My Research
Broadly, I am interested in the processes by which large-scale structures form and evolve along the cosmic timeline. In particular, I use major infrared-through-radio facilities to trace galactic features (e.g., cold molecular and atomic gas, dust emission, and starlight) in the hopes of studying the physics behind the most highly star-forming galaxies in the Universe and how they are shaped by their environments. I care a lot about the evolution of galaxy protoclusters from the epoch of reionization down to cosmic noon, particularly those that are anchored by massive systems --- radio galaxies, active galactic nuclei (AGN) and/or highly luminous quasars.

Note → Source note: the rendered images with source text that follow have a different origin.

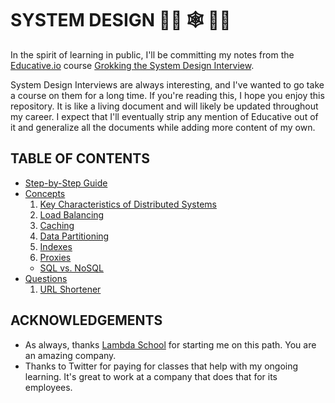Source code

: # SYSTEM DESIGN 👩‍💻 🕸 👨‍💻

In the spirit of learning in public, I'll be committing my notes from the [Educative.io](https://www.educative.io/learn) course [Grokking the System Design Interview](https://www.educative.io/courses/grokking-the-system-design-interview).

System Design Interviews are always interesting, and I've wanted to go take a course on them for a long time. If you're reading this, I hope you enjoy this repository. It is like a living document and will likely be updated throughout my career. I expect that I'll eventually strip any mention of Educative out of it and generalize all the documents while adding more content of my own.

## TABLE OF CONTENTS

- [Step-by-Step Guide](./guide.md)
- [Concepts](./concepts/)
  1. [Key Characteristics of Distributed Systems](./concepts/key-characteristics-of-distributed-systems.md)
  2. [Load Balancing](./concepts/load-balancing.md)
  3. [Caching](./concepts/caching.md)
  4. [Data Partitioning](./concepts/data-partitioning.md)
  5. [Indexes](./concepts/indexes.md)
  6. [Proxies](./concepts/proxies.md)
  - [SQL vs. NoSQL](./concepts/sql-versus-nosql.md)
- [Questions](./questions/)
  1. [URL Shortener](./questions/url-shortener.md)

## ACKNOWLEDGEMENTS

- As always, thanks [Lambda School](https://lambdaschool.com/) for starting me on this path. You are an amazing company.
- Thanks to Twitter for paying for classes that help with my ongoing learning. It's great to work at a company that does that for its employees.
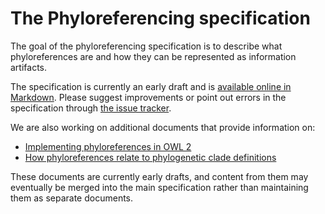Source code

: # The Phyloreferencing specification

The goal of the phyloreferencing specification is to describe what 
phyloreferences are and how they can be represented as information
artifacts.

The specification is currently an early draft and is [available online in Markdown](specification.md).
Please suggest improvements or point out errors in the specification through
[the issue tracker](https://github.com/phyloref/specification/issues).

We are also working on additional documents that provide information on:

 - [Implementing phyloreferences in OWL 2](drafts/phyloreferences_in_owl.md)
 - [How phyloreferences relate to phylogenetic clade definitions](drafts/phylogenetic_clade_definitions.md)

These documents are currently early drafts, and content from them may
eventually be merged into the main specification rather than maintaining
them as separate documents.
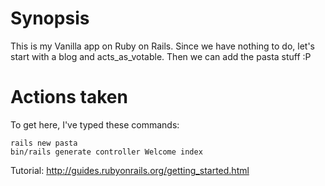 # Synopsis

This is my Vanilla app on Ruby on Rails.
Since we have nothing to do, let's start with a blog and acts_as_votable.
Then we can add the pasta stuff :P

# Actions taken

To get here, I've typed these commands:

    rails new pasta
    bin/rails generate controller Welcome index

Tutorial: http://guides.rubyonrails.org/getting_started.html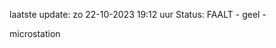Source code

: laatste update: 
zo 22-10-2023 19:12   uur 
Status: FAALT - geel - 
<div class="service Y">microstation</div>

An infrared spectroscopic view of quasar environments
I am a member of the ASPIRE team (A SPectroscopic Survey of biased halos In the Reionization Era), which targets 25 z>6.5 quasars with JWST/NIRCam broadband imaging and WFSS, ALMA Band 6 imaging and spectroscopy, and a host of other instruments spanning X-ray to radio wavelengths. I am most interested in characterizing overdense environments of these luminous quasars to find evidence of star-forming protoclusters, as traced by [OIII] and [CII]. In Champagne et al. (2024ab), we discovered a protocluster around a z=6.6 quasar extending beyond 10 Mpc! The structure shows evidence of spatial variations in star-forming properties which we take as evidence for inside-out growth and increased star formation/AGN fuel from cosmic gas inflows. Stay tuned for more results!
Searching for companions around z>6 quasars
My master's project built on my work with Dr. Fabian Walter at MPIA, in which we used ALMA Band 6 observations of z=6 quasars to search for dust continuum overdensities. Such an overdensity would suggest evidence for early clustering around massive quasars, and these have been found with other tracers such as [CII] and Lyman-alpha. Interestingly, we did not find a statistical overdensity in continuum dust emission, but it's important to keep in mind that a continuum search probes Gpc scales: a true overdensity may exist but its signal could be washed out.
Indeed, in a followup paper we tried a complementary technique using HST to look for Lyman break-selected galaxies -- i.e., the less extreme star-forming galaxies than those traced by ALMA. In a subsample of three quasars, we found an extreme overdensity around one z=6.6 quasar, a moderate overdensity very close to a z=6 quasar whose overdensity profile is in line with those predicted for protocluster cores, and no overdensity around a z=6.9 quasar. These works highlight the genuine diversity of environments around quasars as well as the limitations of photometric selections to constrain overdensities.
Galaxy protoclusters near coalescence at z~2.5
Are DSFGs ubiquitous in protoclusters? Do all protoclusters go through starburst periods? Can the molecular gas trigger simultaneous starburst events in structures several comoving Mpc across? Working with a famous knot of the COSMOS Hyperion protocluster at z=2.5, we performed a full census of the molecular gas, dust, and stellar content, and have drawn exciting conclusions about the assembly of protoclusters across cosmic time. Most notably, protoclusters at z~2.5 mark an important transitional phase just before virialization, where extremely gas- and dust-rich galaxies begin to fall towards the dense central core, just before we see the smoking gun X-ray signature of the intracluster medium.